Verse 10, he says, in this the children of God and the children
of the devil are manifest. Whoever does not practice righteousness
is not of God, nor is he who does not love his brother. Once
again he's just saying the proof of the pudding is in the eating.
And that proof is our behavior. Our behavior will manifest who
we are. Those who do not practice righteousness,
those who do not love their brethren demonstrate that they're not
children of God. And if they're not children of
God then by default they're children of the devil. So if you look
in total at what John is trying to say here, you can sum it all
up by saying that John is giving a description of someone whose
heart has been transplanted by the living God, who instead of
a heart of stone now has a heart of flesh that really beats for
his God. And you know, we don't have to
guess what that looks like, because God gave us two very specific
examples in the Old Testament. He gave us the examples of the
first and second kings of Israel. Now, Saul was the first and David
was the second. And if you look at their lives,
you can see the difference between the two is one of them had a
transplanted heart and the other one didn't.

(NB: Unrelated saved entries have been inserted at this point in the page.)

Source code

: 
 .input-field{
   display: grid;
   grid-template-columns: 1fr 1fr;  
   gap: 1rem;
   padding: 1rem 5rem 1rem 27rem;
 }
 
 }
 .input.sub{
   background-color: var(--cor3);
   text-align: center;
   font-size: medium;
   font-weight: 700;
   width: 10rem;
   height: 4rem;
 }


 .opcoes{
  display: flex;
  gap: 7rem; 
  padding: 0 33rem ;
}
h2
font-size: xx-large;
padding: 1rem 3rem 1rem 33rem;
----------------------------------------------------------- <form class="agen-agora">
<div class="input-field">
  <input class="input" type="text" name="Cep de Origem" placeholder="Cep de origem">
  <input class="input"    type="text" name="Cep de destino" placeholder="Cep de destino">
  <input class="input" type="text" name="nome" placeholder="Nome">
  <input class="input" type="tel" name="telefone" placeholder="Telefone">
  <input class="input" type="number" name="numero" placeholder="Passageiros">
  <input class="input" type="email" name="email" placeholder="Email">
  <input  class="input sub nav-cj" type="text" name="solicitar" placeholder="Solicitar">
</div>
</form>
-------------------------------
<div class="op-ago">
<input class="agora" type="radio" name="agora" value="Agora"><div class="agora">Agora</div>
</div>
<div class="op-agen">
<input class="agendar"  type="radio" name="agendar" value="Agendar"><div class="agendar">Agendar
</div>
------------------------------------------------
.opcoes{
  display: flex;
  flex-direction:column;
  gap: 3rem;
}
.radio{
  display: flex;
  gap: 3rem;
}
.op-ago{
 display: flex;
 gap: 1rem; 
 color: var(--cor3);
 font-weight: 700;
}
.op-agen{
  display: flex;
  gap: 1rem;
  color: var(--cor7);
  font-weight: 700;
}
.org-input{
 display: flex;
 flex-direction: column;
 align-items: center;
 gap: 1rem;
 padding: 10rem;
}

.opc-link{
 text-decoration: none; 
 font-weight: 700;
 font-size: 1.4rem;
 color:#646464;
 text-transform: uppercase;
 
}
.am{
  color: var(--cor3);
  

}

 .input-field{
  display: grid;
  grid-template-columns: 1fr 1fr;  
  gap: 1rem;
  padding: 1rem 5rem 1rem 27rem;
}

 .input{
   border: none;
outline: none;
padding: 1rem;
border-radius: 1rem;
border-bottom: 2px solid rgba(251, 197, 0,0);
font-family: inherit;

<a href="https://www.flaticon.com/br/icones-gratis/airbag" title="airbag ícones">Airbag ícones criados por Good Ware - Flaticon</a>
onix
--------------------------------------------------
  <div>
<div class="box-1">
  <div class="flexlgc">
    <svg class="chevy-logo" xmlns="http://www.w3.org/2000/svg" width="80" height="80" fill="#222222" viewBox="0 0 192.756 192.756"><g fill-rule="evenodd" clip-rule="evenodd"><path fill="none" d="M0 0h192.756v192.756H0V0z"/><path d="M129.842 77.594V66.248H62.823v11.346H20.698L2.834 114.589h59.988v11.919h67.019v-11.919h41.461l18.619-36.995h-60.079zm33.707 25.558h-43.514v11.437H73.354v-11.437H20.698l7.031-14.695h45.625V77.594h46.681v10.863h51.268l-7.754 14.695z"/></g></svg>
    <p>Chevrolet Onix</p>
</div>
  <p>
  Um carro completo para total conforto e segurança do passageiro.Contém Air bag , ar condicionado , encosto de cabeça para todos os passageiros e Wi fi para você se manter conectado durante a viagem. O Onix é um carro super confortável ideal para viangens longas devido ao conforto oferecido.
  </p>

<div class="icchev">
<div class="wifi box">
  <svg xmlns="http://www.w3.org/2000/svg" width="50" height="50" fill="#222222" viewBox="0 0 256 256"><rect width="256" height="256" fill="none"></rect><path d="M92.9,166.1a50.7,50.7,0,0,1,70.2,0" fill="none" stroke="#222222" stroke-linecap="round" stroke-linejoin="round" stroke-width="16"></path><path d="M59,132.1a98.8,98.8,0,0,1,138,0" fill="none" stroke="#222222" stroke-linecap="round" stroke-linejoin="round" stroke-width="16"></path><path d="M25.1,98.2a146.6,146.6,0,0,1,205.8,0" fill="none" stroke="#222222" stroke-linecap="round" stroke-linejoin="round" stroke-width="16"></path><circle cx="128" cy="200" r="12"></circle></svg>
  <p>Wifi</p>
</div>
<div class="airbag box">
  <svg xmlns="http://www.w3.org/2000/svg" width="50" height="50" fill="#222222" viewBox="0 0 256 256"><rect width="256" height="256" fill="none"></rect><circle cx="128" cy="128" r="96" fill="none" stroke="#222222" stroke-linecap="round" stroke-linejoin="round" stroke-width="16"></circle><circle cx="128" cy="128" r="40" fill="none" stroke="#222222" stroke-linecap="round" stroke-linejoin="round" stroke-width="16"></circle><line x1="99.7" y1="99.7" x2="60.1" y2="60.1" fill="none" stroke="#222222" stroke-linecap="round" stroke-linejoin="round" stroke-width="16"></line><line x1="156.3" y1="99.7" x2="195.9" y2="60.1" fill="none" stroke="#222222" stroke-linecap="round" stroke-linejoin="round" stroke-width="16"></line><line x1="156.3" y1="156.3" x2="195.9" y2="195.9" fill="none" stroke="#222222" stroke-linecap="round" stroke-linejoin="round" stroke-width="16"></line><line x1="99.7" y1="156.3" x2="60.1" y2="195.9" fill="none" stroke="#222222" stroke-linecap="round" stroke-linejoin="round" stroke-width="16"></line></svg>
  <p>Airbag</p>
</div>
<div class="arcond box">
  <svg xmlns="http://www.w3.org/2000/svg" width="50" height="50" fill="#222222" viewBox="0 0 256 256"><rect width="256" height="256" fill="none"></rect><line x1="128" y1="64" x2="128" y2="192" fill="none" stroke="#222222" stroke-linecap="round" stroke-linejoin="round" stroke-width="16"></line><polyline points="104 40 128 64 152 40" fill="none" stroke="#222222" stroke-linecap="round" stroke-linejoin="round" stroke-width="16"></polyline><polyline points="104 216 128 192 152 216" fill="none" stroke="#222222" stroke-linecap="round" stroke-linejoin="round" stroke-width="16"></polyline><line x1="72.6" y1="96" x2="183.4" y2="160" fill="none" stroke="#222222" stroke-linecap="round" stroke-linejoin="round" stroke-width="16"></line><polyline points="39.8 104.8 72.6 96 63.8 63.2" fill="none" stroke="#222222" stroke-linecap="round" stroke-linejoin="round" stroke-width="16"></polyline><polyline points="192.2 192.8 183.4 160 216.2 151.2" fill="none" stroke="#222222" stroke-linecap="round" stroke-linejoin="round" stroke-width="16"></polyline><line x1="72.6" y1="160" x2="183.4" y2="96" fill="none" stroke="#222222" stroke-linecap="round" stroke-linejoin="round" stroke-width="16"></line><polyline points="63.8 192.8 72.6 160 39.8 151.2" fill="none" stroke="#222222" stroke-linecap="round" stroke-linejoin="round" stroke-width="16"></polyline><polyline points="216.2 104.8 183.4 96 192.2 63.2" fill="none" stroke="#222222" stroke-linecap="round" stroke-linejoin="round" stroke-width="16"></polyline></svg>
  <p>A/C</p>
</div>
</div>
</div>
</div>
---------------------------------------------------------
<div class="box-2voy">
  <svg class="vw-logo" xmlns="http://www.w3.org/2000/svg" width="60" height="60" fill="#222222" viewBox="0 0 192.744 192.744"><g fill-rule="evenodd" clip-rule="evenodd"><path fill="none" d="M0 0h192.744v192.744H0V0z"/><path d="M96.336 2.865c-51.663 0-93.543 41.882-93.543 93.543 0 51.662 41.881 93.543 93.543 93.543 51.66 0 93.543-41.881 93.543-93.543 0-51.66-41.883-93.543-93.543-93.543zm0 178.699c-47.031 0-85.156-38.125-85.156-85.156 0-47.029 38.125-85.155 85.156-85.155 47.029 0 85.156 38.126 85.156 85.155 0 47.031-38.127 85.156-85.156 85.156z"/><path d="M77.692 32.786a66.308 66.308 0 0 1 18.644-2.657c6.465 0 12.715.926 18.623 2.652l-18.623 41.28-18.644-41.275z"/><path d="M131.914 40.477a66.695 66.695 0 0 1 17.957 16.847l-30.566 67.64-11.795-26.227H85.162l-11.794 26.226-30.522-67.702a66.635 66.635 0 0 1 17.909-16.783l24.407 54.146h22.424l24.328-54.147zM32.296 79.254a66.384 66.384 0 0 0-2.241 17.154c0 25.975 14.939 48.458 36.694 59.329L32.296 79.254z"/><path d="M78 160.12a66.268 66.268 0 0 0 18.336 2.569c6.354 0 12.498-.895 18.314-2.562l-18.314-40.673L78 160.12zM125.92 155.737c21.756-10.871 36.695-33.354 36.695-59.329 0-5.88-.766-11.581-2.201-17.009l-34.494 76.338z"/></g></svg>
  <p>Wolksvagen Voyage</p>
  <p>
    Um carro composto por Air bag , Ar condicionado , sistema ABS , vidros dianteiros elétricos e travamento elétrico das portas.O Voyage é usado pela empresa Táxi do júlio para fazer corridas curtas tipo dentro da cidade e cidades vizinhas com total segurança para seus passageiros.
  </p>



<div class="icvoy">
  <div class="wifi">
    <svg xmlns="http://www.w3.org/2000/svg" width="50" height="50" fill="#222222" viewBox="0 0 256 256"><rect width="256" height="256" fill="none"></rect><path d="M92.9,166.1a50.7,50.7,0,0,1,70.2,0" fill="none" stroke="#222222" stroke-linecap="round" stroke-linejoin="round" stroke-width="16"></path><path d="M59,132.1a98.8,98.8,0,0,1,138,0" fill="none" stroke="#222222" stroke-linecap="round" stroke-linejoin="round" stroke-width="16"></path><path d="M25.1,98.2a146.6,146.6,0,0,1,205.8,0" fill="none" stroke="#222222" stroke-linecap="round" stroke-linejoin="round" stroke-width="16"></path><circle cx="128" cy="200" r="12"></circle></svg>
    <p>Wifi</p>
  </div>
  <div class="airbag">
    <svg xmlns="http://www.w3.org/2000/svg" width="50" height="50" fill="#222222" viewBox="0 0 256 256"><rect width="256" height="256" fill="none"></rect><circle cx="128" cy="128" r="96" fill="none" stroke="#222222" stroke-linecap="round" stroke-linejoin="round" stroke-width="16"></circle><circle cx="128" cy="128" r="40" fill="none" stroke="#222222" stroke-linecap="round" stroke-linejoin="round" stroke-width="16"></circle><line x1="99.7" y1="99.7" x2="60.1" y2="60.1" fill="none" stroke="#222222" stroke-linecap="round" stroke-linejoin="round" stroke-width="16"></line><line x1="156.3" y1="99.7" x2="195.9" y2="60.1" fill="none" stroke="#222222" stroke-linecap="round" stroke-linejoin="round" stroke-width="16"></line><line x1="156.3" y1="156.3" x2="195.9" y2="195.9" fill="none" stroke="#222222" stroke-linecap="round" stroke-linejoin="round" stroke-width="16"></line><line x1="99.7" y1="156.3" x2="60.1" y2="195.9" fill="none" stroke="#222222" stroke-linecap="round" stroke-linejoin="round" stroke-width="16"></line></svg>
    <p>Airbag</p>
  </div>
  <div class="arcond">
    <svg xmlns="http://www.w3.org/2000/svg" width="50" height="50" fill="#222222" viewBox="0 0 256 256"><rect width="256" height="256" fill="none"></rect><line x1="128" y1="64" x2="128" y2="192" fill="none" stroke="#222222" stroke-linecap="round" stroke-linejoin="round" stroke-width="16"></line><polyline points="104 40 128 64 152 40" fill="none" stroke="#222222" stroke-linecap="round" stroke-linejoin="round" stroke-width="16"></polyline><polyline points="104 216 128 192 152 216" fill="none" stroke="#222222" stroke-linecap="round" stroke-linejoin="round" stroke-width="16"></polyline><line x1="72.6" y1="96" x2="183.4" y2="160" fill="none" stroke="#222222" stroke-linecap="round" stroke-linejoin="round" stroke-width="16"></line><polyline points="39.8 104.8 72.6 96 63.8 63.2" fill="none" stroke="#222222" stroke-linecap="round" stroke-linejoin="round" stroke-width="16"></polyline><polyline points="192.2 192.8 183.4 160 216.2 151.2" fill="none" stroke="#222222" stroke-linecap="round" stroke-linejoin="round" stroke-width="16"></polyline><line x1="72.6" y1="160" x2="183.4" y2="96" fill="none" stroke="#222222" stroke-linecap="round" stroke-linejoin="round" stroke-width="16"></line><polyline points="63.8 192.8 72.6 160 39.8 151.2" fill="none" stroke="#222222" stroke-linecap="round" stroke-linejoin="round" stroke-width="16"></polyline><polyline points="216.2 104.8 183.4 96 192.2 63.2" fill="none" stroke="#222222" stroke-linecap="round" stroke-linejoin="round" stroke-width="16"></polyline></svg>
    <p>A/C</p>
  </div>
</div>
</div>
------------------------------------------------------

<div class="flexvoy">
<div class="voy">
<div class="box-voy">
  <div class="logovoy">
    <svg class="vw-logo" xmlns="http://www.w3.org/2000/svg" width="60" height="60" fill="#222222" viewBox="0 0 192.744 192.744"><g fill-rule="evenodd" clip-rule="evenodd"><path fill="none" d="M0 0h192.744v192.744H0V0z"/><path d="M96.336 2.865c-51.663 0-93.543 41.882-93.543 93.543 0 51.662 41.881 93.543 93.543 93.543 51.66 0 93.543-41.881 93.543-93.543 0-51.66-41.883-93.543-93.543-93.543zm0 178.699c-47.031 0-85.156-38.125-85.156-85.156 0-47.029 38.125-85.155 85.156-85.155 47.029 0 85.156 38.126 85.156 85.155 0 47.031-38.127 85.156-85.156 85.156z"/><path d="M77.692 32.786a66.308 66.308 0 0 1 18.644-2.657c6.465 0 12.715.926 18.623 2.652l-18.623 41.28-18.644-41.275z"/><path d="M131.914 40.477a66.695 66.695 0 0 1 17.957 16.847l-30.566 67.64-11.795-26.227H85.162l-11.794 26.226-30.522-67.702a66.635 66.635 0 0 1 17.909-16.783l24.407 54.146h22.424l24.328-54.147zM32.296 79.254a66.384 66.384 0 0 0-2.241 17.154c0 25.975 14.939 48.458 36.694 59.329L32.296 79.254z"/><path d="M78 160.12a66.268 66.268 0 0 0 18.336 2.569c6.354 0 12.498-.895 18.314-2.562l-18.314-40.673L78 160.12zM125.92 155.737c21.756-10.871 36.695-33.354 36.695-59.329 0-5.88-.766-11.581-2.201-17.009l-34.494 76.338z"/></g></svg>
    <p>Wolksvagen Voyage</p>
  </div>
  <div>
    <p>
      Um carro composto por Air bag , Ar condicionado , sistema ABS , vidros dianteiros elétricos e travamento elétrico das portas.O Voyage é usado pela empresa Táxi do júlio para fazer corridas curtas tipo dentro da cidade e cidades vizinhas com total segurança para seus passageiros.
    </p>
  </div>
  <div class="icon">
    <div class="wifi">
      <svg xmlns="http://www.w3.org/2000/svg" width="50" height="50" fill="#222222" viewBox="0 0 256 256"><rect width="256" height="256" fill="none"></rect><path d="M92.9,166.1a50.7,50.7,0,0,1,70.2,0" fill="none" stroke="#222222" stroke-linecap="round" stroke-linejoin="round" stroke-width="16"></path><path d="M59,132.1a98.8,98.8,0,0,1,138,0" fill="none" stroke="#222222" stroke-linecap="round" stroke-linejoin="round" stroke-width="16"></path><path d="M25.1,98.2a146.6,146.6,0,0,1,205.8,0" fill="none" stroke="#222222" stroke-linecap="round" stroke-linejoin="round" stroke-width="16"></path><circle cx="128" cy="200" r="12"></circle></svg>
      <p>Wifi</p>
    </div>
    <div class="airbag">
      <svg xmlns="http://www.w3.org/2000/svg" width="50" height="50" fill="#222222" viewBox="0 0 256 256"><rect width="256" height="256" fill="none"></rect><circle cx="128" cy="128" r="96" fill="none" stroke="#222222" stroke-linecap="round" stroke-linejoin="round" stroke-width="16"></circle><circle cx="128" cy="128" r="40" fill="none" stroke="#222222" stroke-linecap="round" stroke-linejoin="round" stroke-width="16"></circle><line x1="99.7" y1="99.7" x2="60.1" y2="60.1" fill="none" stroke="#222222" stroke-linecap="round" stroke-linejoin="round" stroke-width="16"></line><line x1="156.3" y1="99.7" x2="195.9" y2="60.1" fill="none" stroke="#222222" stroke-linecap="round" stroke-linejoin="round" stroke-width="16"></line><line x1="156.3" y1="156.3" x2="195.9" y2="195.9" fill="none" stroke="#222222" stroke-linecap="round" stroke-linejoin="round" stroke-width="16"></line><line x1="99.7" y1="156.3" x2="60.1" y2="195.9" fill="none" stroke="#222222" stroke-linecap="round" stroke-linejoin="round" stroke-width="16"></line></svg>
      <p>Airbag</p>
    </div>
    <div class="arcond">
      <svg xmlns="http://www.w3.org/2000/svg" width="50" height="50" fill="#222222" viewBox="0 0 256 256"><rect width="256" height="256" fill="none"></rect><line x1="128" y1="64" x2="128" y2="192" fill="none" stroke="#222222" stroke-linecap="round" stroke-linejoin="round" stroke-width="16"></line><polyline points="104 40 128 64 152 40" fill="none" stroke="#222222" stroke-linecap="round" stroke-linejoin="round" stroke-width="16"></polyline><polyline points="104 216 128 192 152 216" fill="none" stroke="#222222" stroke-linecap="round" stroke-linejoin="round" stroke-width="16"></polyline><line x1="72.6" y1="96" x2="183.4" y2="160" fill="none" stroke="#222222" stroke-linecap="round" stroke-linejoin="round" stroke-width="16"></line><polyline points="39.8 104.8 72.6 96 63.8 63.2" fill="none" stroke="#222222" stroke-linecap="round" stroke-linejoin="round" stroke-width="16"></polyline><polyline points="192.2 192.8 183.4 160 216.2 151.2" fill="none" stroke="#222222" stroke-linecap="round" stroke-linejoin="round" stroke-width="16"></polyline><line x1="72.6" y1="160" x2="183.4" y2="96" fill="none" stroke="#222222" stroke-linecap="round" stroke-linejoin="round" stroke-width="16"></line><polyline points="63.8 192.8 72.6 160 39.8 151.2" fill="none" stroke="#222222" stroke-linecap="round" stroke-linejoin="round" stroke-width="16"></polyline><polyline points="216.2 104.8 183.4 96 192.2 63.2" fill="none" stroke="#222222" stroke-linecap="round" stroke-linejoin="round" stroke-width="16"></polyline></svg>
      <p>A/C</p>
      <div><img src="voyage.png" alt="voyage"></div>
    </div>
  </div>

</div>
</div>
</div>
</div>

Plugging them into
John's description of what makes for a true believer and what
doesn't is helpful because both Saul and David had feet of clay. I mean, they sinned greatly. In fact, you might say that David
had the greater offenses. And yet, when we look at their
lives, we can quickly see it was David who actually had a
heart for God and not Saul. It was David who committed adultery
with Bathsheba and then arranged for the murder of her husband
Uriah. So we're not talking about whose sins was worse. As I said,
they're both terrible sinners. But it was David who had a heart
for God and not Saul. And we will see that they made
choices that reflected not just their sin, but also the hearts
that they had for God. And this is not just the mere
opinion of men. This is something that was actually stated by God
himself, as described by Paul. In the book of Acts, we find
Paul arriving in Antioch, and as he gets there, he goes, as
he always does, to the synagogue. And there he's presenting the
history of the Jews to his fellow Jews. And in that story, God
tells us in no uncertain terms that David was a man after his
own heart. It's recorded in Acts 13. This is what Paul says, again,
describing the history of the Jews. He says, and afterwards
they asked for a king. So God gave them Saul, the son
of Kish, a man of the tribe of Benjamin, for 40 years. And when
he had removed him, he raised up for them David as king, to
whom he also gave testimony and said, I found David, the son
of Jesse, a man after my own heart, who will do all my will. So how do we know that David
was a man after God's own heart? Well, I said it's our behavior
that manifests who we are. And this particular behavior
consists of obedience. David, according to God himself,
was a man who will, quote, do all my will. Saul was a man who
could only give lip service to obedience because his heart never
belonged to God. Now Jesus in the New Testament
he echoes the very same sentiment that God the Father did when
he said that obedience is the mark of genuineness when it comes
to a claim to love God. This is what Jesus said in John
14. He said whoever has my commandments and keeps them he it is who loves
me and he who loves me will be loved by my father and I will
love him and manifest myself to him. So here we have God the
Father and God the Son telling us that the mark of genuine love,
the mark of a heart transplant that actually has taken place
is found through a spirit of obedience driven by this new
heart. The Apostle Peter gives us even
more evidence of this as he introduces his letter. explaining that it
was written to the elect saints who had been scattered due to
the persecution. And then he gives a very specific indication
of what marks out these people as having been chosen of God,
as having been given this brand new transplanted heart. This
is what Peter says in his introduction to his letter. He says, Peter,
an apostle of Jesus Christ to those who are elect exiles of
the dispersion in Pontus, Galatia, Cappadocia, Asia, and Byznia,
according to the foreknowledge of God the Father and the sanctification
of the spirit for obedience to Jesus Christ and for sprinkling
with his blood. Peter insists that the elected
exiles of the dispersion are sanctified by the spirit for
what? for obedience to Jesus Christ. You see, if you want to mark
out the difference between a heart for the kingdom and a heart that
is kidding itself, just look at both Saul and David's attitude
towards obedience. God once told Saul through the
prophet Samuel to completely wipe out the Amalekites. This
is 1 Samuel 15. God says, now go and attack Amalek
and utterly destroy all that they have and do not spare them,
but kill both man and woman, infant and nursing child, ox
and sheep, camel and donkey. We read that and we go, oh no,
you shouldn't even talk about this kind of stuff. Trust me,
God had his reasons for having to take these extreme measures.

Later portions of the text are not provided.